Visa has been thinking big about this sector for several years now, most noticeably rolling out Visa Installments pilots and launches in partnership with issuers around the world from Malaysia to North America. Visa Installments, argues the network, is perfectly placed to benefit all sides of the four-party scheme: consumers enjoy the flexibility of an additional payment option, while merchants can increase their sales and conversion rates. Lenders, for their part, gain a new source of revenue and enjoy a deepened relationship with cardholders, as do acquirers with their customers: merchants. Now, with BNPL taking its place in the Visa Ready stable, a new chapter seems set to begin.
There's nothing like having deep pockets when breaking into a new market: a perfect example this week comes from the United Kingdom, where Chase UK is launching a referral-bonus scheme to promote its new digital current account offering. Participating customers will receive £20 ($24.50) for each recommendation that results in a new current account being opened.
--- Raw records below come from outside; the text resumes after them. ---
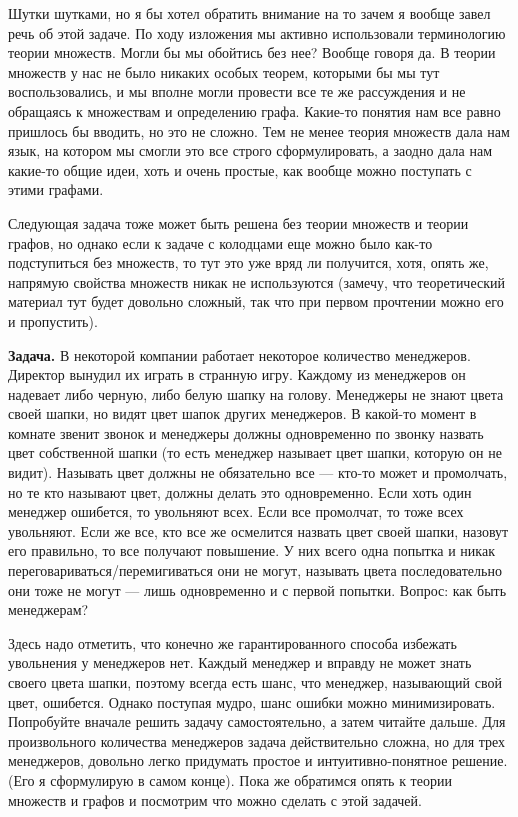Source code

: Шутки шутками, но я бы хотел обратить внимание на то зачем я вообще завел речь об этой задаче. По ходу изложения мы активно использовали терминологию теории множеств. Могли бы мы обойтись без нее? Вообще говоря да. В теории множеств у нас не было никаких особых теорем, которыми бы мы тут воспользовались, и мы вполне могли провести все те же рассуждения и не обращаясь к множествам и определению графа. Какие-то понятия нам все равно пришлось бы вводить, но это не сложно. Тем не менее теория множеств дала нам язык, на котором мы смогли это все строго сформулировать, а заодно дала нам какие-то общие идеи, хоть и очень простые, как вообще можно поступать с этими графами.

Следующая задача тоже может быть решена без теории множеств и теории графов, но однако если к задаче с колодцами еще можно было как-то подступиться без множеств, то тут это уже вряд ли получится, хотя, опять же, напрямую свойства множеств никак не используются (замечу, что теоретический материал тут будет довольно сложный, так что при первом прочтении можно его и пропустить).

{\bfseries Задача.} В некоторой компании работает некоторое количество менеджеров. Директор вынудил их играть в странную игру. Каждому из менеджеров он надевает либо черную, либо белую шапку на голову. Менеджеры не знают цвета своей шапки, но видят цвет шапок других менеджеров. В какой-то момент в комнате звенит звонок и менеджеры должны одновременно по звонку назвать цвет собственной шапки (то есть менеджер называет цвет шапки, которую он не видит). Называть цвет должны не обязательно все — кто-то может и промолчать, но те кто называют цвет, должны делать это одновременно. Если хоть один менеджер ошибется, то увольняют всех.  Если все промолчат, то тоже всех увольняют. Если же все, кто все же осмелится назвать цвет своей шапки, назовут его правильно, то все получают повышение. У них всего одна попытка и никак переговариваться/перемигиваться они не могут, называть цвета последовательно они тоже не могут — лишь одновременно и с первой попытки. Вопрос: как быть менеджерам?

Здесь надо отметить, что конечно же гарантированного способа избежать увольнения у менеджеров нет. Каждый менеджер и вправду не может знать своего цвета шапки, поэтому всегда есть шанс, что менеджер, называющий свой цвет, ошибется. Однако поступая мудро, шанс ошибки можно минимизировать. Попробуйте вначале решить задачу самостоятельно, а затем читайте дальше. Для произвольного количества менеджеров задача действительно сложна, но для трех менеджеров, довольно легко придумать простое и интуитивно-понятное решение. (Его я сформулирую в самом конце). Пока же обратимся опять к теории множеств и графов и посмотрим что можно сделать с этой задачей.

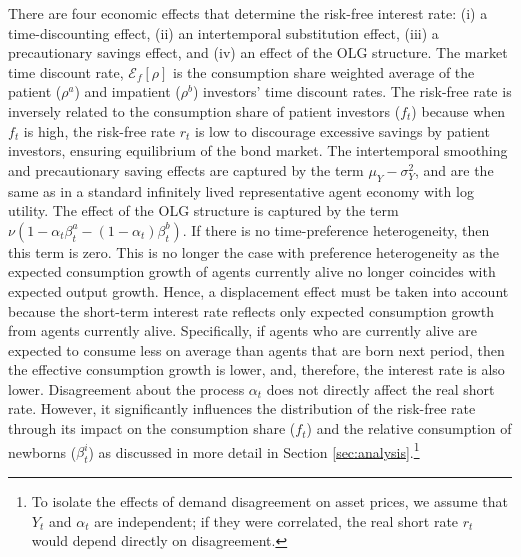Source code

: \documentclass[preprint,11pt,authoryear]{elsarticle}
\theoremstyle{plain}
\begin{document}
There are four economic effects that determine the risk-free interest rate: (i) a time-discounting effect, (ii) an intertemporal substitution effect, (iii) a precautionary savings effect, and (iv) an effect of the OLG structure. The market time discount rate, $\mathcal{E}_{f}\left [ \rho \right]$ is the consumption share weighted average of the patient ($\rho^a$) and impatient ($\rho^b$) investors' time discount rates.  The risk-free rate is inversely related to the consumption share of patient investors ($f_t$) because when $f_t$ is high, the risk-free rate $r_t$ is low to discourage excessive savings by patient investors, ensuring equilibrium of the bond market. The intertemporal smoothing and precautionary saving effects are captured by the term $\mu_Y - \sigma_Y^2$, and are the same as in a standard infinitely lived representative agent economy with log utility. The effect of the OLG structure is captured by the term $ \nu\left(1 - \alpha_t \beta^a_t - \left(1-\alpha_t\right)\beta^b_t\right)$. If there is no time-preference heterogeneity, then this term is zero. This is no longer the case with preference heterogeneity as the expected consumption growth of agents currently alive no longer coincides with expected output growth. Hence, a displacement effect must be taken into account because the short-term interest rate reflects only expected consumption growth from agents currently alive. Specifically, if agents who are currently alive are expected to consume less on average than agents that are born next period, then the effective consumption growth is lower, and, therefore, the interest rate is also lower. Disagreement about the process $\alpha_t$ does not directly affect the real short rate. However, it significantly influences the distribution of the risk-free rate through its impact on the consumption share ($f_t$) and the relative consumption of newborns ($\beta^i_t$) as discussed in more detail in Section \ref{sec:analysis}.\footnote{To isolate the effects of demand disagreement on asset prices, we assume that $Y_t$ and $\alpha_t$ are independent; if they were correlated, the real short rate $r_t$ would depend directly on disagreement.}
\end{document}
The offer can be availed of up to 20 times, which amounts to £400: a handy bonus at any time but especially so in a country which has seen energy costs soar amid several developments that have hit British household accounts hard this year. This is not the first eyecatching incentive from the bank: in late March it unveiled a savings account that boasted a 1.5 percent interest rate, orders of magnitude more generous than the rates on offer from leading high-street banks, which have been charting a course closer to zero for several years now.
One of Europe's top processors, Milan-headquartered Nexi, has just reported a seven percent revenue bump for the first quarter, boosted by tourism's return to life. Nexi has featured in this newsletter several times in the past year as it expands across its home continent, picking the fruits of the continent's single market. A key benefit of the Single Euro Payments Area (SEPA), for example, is that a financial services provider can launch in 36 countries simultaneously. This month in fact, Citi was able to do just that with the arrival of its SEPA Instant Payments service, running on real-time infrastructure for businesses serving European customers.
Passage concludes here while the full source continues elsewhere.